Неравномерное распределение мембран астроцитов по слоям первичной соматосенсорной коры мозга крыс

Abstract

Astrocytes are the main glial cells maintaining water-electrolyte and energy balance in the brain. Today, astroglia is also believed to take a direct part in the regulation of synaptic transmission and in enabling synchronous operation of neurons at large distances. Astrocytes fulfil their functions through numerous processes that penetrate the entire neuropil. The authors believe that changes in the astrocyte membrane surface area per unit volume of neuropil directly reflect changes in the intensity of the astrocyte–neuron interaction. Strengthening or weakening of astrocyte regulation, undoubtedly, affect the functioning of neural circuits. Nevertheless, in spite of the growing popularity of research into the glia–neuron relations, this aspect remains insufficiently studied when it comes to the cerebral cortex.
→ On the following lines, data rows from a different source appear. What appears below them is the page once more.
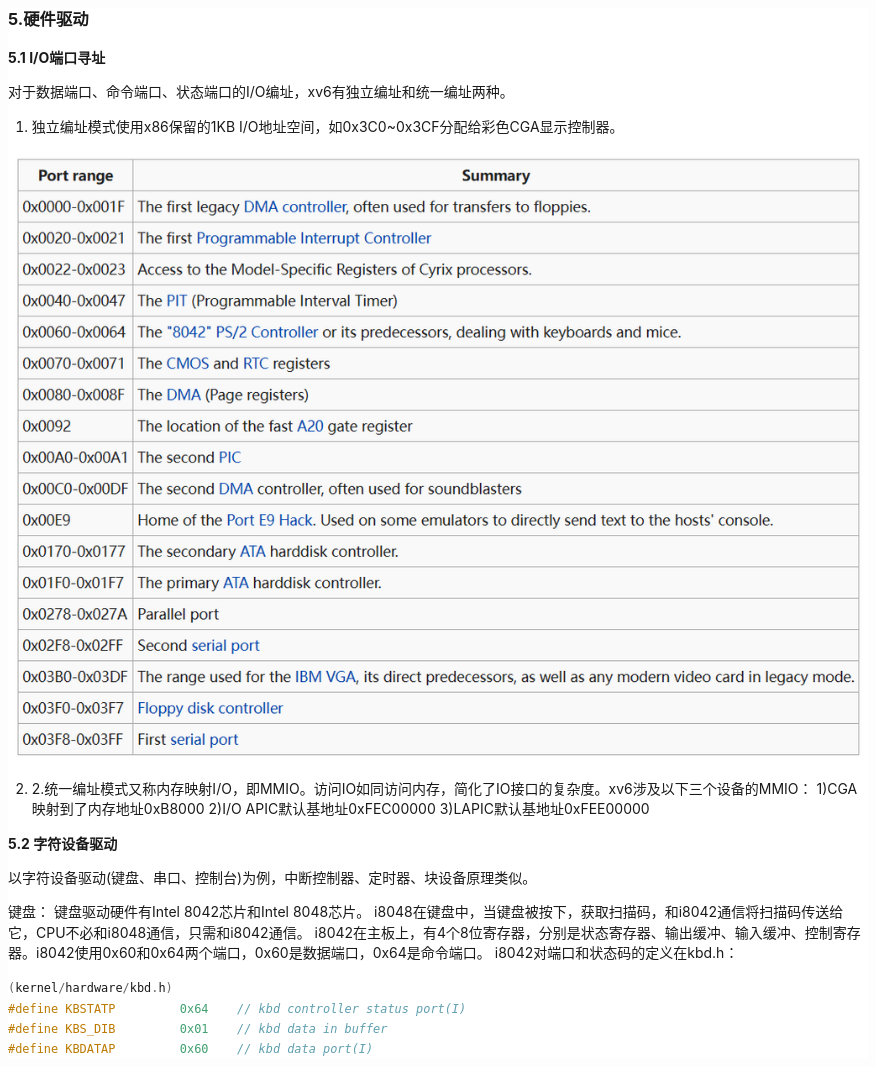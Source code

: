 ### 5.硬件驱动

**5.1 I/O端口寻址**

对于数据端口、命令端口、状态端口的I/O编址，xv6有独立编址和统一编址两种。
1. 独立编址模式使用x86保留的1KB I/O地址空间，如0x3C0~0x3CF分配给彩色CGA显示控制器。

![](../../images/theory/basic/os/io.png)

2. 2.统一编址模式又称内存映射I/O，即MMIO。访问IO如同访问内存，简化了IO接口的复杂度。xv6涉及以下三个设备的MMIO：
1)CGA映射到了内存地址0xB8000
2)I/O APIC默认基地址0xFEC00000
3)LAPIC默认基地址0xFEE00000

**5.2 字符设备驱动**

以字符设备驱动(键盘、串口、控制台)为例，中断控制器、定时器、块设备原理类似。

键盘：
键盘驱动硬件有Intel 8042芯片和Intel 8048芯片。
i8048在键盘中，当键盘被按下，获取扫描码，和i8042通信将扫描码传送给它，CPU不必和i8048通信，只需和i8042通信。
i8042在主板上，有4个8位寄存器，分别是状态寄存器、输出缓冲、输入缓冲、控制寄存器。i8042使用0x60和0x64两个端口，0x60是数据端口，0x64是命令端口。
i8042对端口和状态码的定义在kbd.h：
``` c
(kernel/hardware/kbd.h)
#define KBSTATP         0x64    // kbd controller status port(I)
#define KBS_DIB         0x01    // kbd data in buffer
#define KBDATAP         0x60    // kbd data port(I)
```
The purpose of this study was to layer-by-layer determine the astrocyte membrane surface per unit volume in the neuropil of the rat primary somatosensory cortex. The research was conducted on samples of the primary somatosensory cortex obtained from 5 white male rats (P60–80). After immune labeling against astrocytic marker S100B using the pre-embedding method, the samples were prepared for transmission electron microscopy according to the standard technique. In total, 250 electron micrographs were obtained for each layer of the primary somatosensory cortex, which were then used to determine the astrocyte membrane surface area per unit volume in the neuropil by means of the random secant method. The research found that this indicator is the minimum in the first and maximum in the fifth layers of the cortical column. In addition, the article discusses the possible functional consequences of uneven distribution of astrocytic membranes in the neocortex.